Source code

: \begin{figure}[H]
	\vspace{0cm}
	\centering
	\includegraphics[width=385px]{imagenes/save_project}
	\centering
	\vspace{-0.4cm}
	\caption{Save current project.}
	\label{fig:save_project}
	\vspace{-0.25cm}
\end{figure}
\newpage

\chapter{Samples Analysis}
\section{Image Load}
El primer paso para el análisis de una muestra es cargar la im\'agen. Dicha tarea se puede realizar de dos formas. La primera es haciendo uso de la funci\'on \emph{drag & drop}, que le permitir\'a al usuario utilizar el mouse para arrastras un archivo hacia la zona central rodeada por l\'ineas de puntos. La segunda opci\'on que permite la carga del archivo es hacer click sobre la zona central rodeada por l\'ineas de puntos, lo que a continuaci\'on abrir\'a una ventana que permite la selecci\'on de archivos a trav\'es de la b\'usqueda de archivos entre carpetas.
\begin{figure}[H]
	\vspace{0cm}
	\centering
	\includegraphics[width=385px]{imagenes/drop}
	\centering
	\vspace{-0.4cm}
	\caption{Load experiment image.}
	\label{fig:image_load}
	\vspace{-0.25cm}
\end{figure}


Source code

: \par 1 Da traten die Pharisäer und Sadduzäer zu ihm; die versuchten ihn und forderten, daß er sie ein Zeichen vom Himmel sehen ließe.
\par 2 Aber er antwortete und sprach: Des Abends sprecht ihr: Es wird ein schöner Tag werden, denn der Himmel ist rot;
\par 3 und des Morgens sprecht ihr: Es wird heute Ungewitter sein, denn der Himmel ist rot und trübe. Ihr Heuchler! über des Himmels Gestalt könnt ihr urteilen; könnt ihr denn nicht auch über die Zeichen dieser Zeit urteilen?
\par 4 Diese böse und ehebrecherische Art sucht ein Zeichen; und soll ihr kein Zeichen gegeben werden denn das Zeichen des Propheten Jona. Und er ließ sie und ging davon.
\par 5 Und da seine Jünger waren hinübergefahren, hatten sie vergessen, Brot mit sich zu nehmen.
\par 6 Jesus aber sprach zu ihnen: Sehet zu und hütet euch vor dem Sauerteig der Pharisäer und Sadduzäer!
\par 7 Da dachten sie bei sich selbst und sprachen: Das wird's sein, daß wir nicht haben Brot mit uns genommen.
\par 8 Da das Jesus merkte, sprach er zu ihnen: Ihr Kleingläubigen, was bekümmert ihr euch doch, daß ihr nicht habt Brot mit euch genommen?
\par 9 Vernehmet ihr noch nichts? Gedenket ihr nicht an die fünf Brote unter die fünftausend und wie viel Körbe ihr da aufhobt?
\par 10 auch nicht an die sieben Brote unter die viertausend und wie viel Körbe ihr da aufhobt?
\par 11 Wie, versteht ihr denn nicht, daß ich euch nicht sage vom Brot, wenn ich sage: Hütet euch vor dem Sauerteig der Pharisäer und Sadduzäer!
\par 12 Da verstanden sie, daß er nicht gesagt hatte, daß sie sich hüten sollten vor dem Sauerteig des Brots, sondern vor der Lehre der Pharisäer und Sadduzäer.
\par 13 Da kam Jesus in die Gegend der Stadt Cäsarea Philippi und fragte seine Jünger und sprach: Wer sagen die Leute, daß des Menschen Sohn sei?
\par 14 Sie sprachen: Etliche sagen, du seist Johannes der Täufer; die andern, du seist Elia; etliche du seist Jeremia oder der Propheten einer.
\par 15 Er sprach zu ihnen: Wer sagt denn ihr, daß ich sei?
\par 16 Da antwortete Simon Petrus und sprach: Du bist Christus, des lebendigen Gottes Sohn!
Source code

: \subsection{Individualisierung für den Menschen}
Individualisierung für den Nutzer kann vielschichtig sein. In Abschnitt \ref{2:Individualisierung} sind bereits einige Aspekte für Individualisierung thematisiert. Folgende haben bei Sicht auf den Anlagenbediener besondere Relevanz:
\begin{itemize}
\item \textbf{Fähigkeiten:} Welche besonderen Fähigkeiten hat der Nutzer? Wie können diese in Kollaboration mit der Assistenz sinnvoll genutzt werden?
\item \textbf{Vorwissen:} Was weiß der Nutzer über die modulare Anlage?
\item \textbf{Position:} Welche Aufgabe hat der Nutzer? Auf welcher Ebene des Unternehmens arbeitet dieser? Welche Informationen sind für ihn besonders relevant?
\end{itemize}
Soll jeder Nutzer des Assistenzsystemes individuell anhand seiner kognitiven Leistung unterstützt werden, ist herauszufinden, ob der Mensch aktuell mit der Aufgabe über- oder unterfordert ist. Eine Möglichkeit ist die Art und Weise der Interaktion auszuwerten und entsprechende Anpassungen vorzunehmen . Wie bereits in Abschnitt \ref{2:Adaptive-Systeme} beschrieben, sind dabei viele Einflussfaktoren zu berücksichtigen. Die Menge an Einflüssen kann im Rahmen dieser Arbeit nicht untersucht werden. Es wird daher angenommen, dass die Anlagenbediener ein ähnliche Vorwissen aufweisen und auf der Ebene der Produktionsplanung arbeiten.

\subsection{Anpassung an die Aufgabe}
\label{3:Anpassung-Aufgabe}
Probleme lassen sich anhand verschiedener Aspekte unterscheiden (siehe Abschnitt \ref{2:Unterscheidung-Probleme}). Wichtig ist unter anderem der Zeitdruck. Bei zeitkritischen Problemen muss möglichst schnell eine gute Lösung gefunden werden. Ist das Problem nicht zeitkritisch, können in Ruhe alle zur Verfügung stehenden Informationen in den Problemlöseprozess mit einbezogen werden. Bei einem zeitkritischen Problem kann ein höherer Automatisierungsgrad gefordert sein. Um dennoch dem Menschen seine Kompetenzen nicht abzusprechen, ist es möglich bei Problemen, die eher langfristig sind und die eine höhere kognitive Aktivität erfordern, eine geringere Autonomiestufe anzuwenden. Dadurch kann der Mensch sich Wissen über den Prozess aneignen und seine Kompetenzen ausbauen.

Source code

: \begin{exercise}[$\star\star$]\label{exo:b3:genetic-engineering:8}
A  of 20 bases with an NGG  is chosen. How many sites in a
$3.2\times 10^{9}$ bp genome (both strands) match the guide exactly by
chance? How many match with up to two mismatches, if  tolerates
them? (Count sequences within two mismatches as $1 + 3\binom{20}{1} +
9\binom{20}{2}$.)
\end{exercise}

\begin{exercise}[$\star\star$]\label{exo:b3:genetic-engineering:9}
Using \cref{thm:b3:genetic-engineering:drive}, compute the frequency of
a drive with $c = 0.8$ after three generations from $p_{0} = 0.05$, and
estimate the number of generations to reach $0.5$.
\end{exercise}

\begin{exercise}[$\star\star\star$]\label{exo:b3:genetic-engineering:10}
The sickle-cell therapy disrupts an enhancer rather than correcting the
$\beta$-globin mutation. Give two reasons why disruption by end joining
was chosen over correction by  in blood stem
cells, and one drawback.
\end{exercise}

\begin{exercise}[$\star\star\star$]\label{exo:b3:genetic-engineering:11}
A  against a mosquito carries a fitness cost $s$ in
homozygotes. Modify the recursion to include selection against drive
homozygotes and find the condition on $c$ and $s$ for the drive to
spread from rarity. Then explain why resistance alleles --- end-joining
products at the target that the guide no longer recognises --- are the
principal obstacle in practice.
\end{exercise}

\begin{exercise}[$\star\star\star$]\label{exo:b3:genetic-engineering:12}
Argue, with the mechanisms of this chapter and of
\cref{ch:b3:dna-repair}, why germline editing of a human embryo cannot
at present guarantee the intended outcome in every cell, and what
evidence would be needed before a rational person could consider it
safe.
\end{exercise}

# WHAT TO PRODUCE:
Every record must be transcribed exactly as written.

# EXERCISE OUTPUT:
Source code

: \begin{figure}[H]
	\vspace{0cm}
	\centering
	\includegraphics[width=385px]{imagenes/save_project}
	\centering
	\vspace{-0.4cm}
	\caption{Save current project.}
	\label{fig:save_project}
	\vspace{-0.25cm}
\end{figure}
\newpage

\chapter{Samples Analysis}
\section{Image Load}
El primer paso para el análisis de una muestra es cargar la im\'agen. Dicha tarea se puede realizar de dos formas. La primera es haciendo uso de la funci\'on \emph{drag & drop}, que le permitir\'a al usuario utilizar el mouse para arrastras un archivo hacia la zona central rodeada por l\'ineas de puntos. La segunda opci\'on que permite la carga del archivo es hacer click sobre la zona central rodeada por l\'ineas de puntos, lo que a continuaci\'on abrir\'a una ventana que permite la selecci\'on de archivos a trav\'es de la b\'usqueda de archivos entre carpetas.
\begin{figure}[H]
	\vspace{0cm}
	\centering
	\includegraphics[width=385px]{imagenes/drop}
	\centering
	\vspace{-0.4cm}
	\caption{Load experiment image.}
	\label{fig:image_load}
	\vspace{-0.25cm}
\end{figure}


Source code

: \par 1 Da traten die Pharisäer und Sadduzäer zu ihm; die versuchten ihn und forderten, daß er sie ein Zeichen vom Himmel sehen ließe.
\par 2 Aber er antwortete und sprach: Des Abends sprecht ihr: Es wird ein schöner Tag werden, denn der Himmel ist rot;
\par 3 und des Morgens sprecht ihr: Es wird heute Ungewitter sein, denn der Himmel ist rot und trübe. Ihr Heuchler! über des Himmels Gestalt könnt ihr urteilen; könnt ihr denn nicht auch über die Zeichen dieser Zeit urteilen?
\par 4 Diese böse und ehebrecherische Art sucht ein Zeichen; und soll ihr kein Zeichen gegeben werden denn das Zeichen des Propheten Jona. Und er ließ sie und ging davon.
\par 5 Und da seine Jünger waren hinübergefahren, hatten sie vergessen, Brot mit sich zu nehmen.
\par 6 Jesus aber sprach zu ihnen: Sehet zu und hütet euch vor dem Sauerteig der Pharisäer und Sadduzäer!
\par 7 Da dachten sie bei sich selbst und sprachen: Das wird's sein, daß wir nicht haben Brot mit uns genommen.
\par 8 Da das Jesus merkte, sprach er zu ihnen: Ihr Kleingläubigen, was bekümmert ihr euch doch, daß ihr nicht habt Brot mit euch genommen?
\par 9 Vernehmet ihr noch nichts? Gedenket ihr nicht an die fünf Brote unter die fünftausend und wie viel Körbe ihr da aufhobt?
\par 10 auch nicht an die sieben Brote unter die viertausend und wie viel Körbe ihr da aufhobt?
\par 11 Wie, versteht ihr denn nicht, daß ich euch nicht sage vom Brot, wenn ich sage: Hütet euch vor dem Sauerteig der Pharisäer und Sadduzäer!
\par 12 Da verstanden sie, daß er nicht gesagt hatte, daß sie sich hüten sollten vor dem Sauerteig des Brots, sondern vor der Lehre der Pharisäer und Sadduzäer.
\par 13 Da kam Jesus in die Gegend der Stadt Cäsarea Philippi und fragte seine Jünger und sprach: Wer sagen die Leute, daß des Menschen Sohn sei?
\par 14 Sie sprachen: Etliche sagen, du seist Johannes der Täufer; die andern, du seist Elia; etliche du seist Jeremia oder der Propheten einer.
\par 15 Er sprach zu ihnen: Wer sagt denn ihr, daß ich sei?
\par 16 Da antwortete Simon Petrus und sprach: Du bist Christus, des lebendigen Gottes Sohn!
Source code

: \subsection{Individualisierung für den Menschen}
Individualisierung für den Nutzer kann vielschichtig sein. In Abschnitt \ref{2:Individualisierung} sind bereits einige Aspekte für Individualisierung thematisiert. Folgende haben bei Sicht auf den Anlagenbediener besondere Relevanz:
\begin{itemize}
\item \textbf{Fähigkeiten:} Welche besonderen Fähigkeiten hat der Nutzer? Wie können diese in Kollaboration mit der Assistenz sinnvoll genutzt werden?
\item \textbf{Vorwissen:} Was weiß der Nutzer über die modulare Anlage?
\item \textbf{Position:} Welche Aufgabe hat der Nutzer? Auf welcher Ebene des Unternehmens arbeitet dieser? Welche Informationen sind für ihn besonders relevant?
\end{itemize}
Soll jeder Nutzer des Assistenzsystemes individuell anhand seiner kognitiven Leistung unterstützt werden, ist herauszufinden, ob der Mensch aktuell mit der Aufgabe über- oder unterfordert ist. Eine Möglichkeit ist die Art und Weise der Interaktion auszuwerten und entsprechende Anpassungen vorzunehmen . Wie bereits in Abschnitt \ref{2:Adaptive-Systeme} beschrieben, sind dabei viele Einflussfaktoren zu berücksichtigen. Die Menge an Einflüssen kann im Rahmen dieser Arbeit nicht untersucht werden. Es wird daher angenommen, dass die Anlagenbediener ein ähnliche Vorwissen aufweisen und auf der Ebene der Produktionsplanung arbeiten.

\subsection{Anpassung an die Aufgabe}
\label{3:Anpassung-Aufgabe}
Probleme lassen sich anhand verschiedener Aspekte unterscheiden (siehe Abschnitt \ref{2:Unterscheidung-Probleme}). Wichtig ist unter anderem der Zeitdruck. Bei zeitkritischen Problemen muss möglichst schnell eine gute Lösung gefunden werden. Ist das Problem nicht zeitkritisch, können in Ruhe alle zur Verfügung stehenden Informationen in den Problemlöseprozess mit einbezogen werden. Bei einem zeitkritischen Problem kann ein höherer Automatisierungsgrad gefordert sein. Um dennoch dem Menschen seine Kompetenzen nicht abzusprechen, ist es möglich bei Problemen, die eher langfristig sind und die eine höhere kognitive Aktivität erfordern, eine geringere Autonomiestufe anzuwenden. Dadurch kann der Mensch sich Wissen über den Prozess aneignen und seine Kompetenzen ausbauen.

Source code

: \begin{exercise}[$\star\star$]\label{exo:b3:genetic-engineering:8}
A  of 20 bases with an NGG  is chosen. How many sites in a
$3.2\times 10^{9}$ bp genome (both strands) match the guide exactly by
chance? How many match with up to two mismatches, if  tolerates
them? (Count sequences within two mismatches as $1 + 3\binom{20}{1} +
9\binom{20}{2}$.)
\end{exercise}

\begin{exercise}[$\star\star$]\label{exo:b3:genetic-engineering:9}
Using \cref{thm:b3:genetic-engineering:drive}, compute the frequency of
a drive with $c = 0.8$ after three generations from $p_{0} = 0.05$, and
estimate the number of generations to reach $0.5$.
\end{exercise}

\begin{exercise}[$\star\star\star$]\label{exo:b3:genetic-engineering:10}
The sickle-cell therapy disrupts an enhancer rather than correcting the
$\beta$-globin mutation. Give two reasons why disruption by end joining
was chosen over correction by  in blood stem
cells, and one drawback.
\end{exercise}

\begin{exercise}[$\star\star\star$]\label{exo:b3:genetic-engineering:11}
A  against a mosquito carries a fitness cost $s$ in
homozygotes. Modify the recursion to include selection against drive
homozygotes and find the condition on $c$ and $s$ for the drive to
spread from rarity. Then explain why resistance alleles --- end-joining
products at the target that the guide no longer recognises --- are the
principal obstacle in practice.
\end{exercise}

\begin{exercise}[$\star\star\star$]\label{exo:b3:genetic-engineering:12}
Argue, with the mechanisms of this chapter and of
\cref{ch:b3:dna-repair}, why germline editing of a human embryo cannot
at present guarantee the intended outcome in every cell, and what
evidence would be needed before a rational person could consider it
safe.
\end{exercise}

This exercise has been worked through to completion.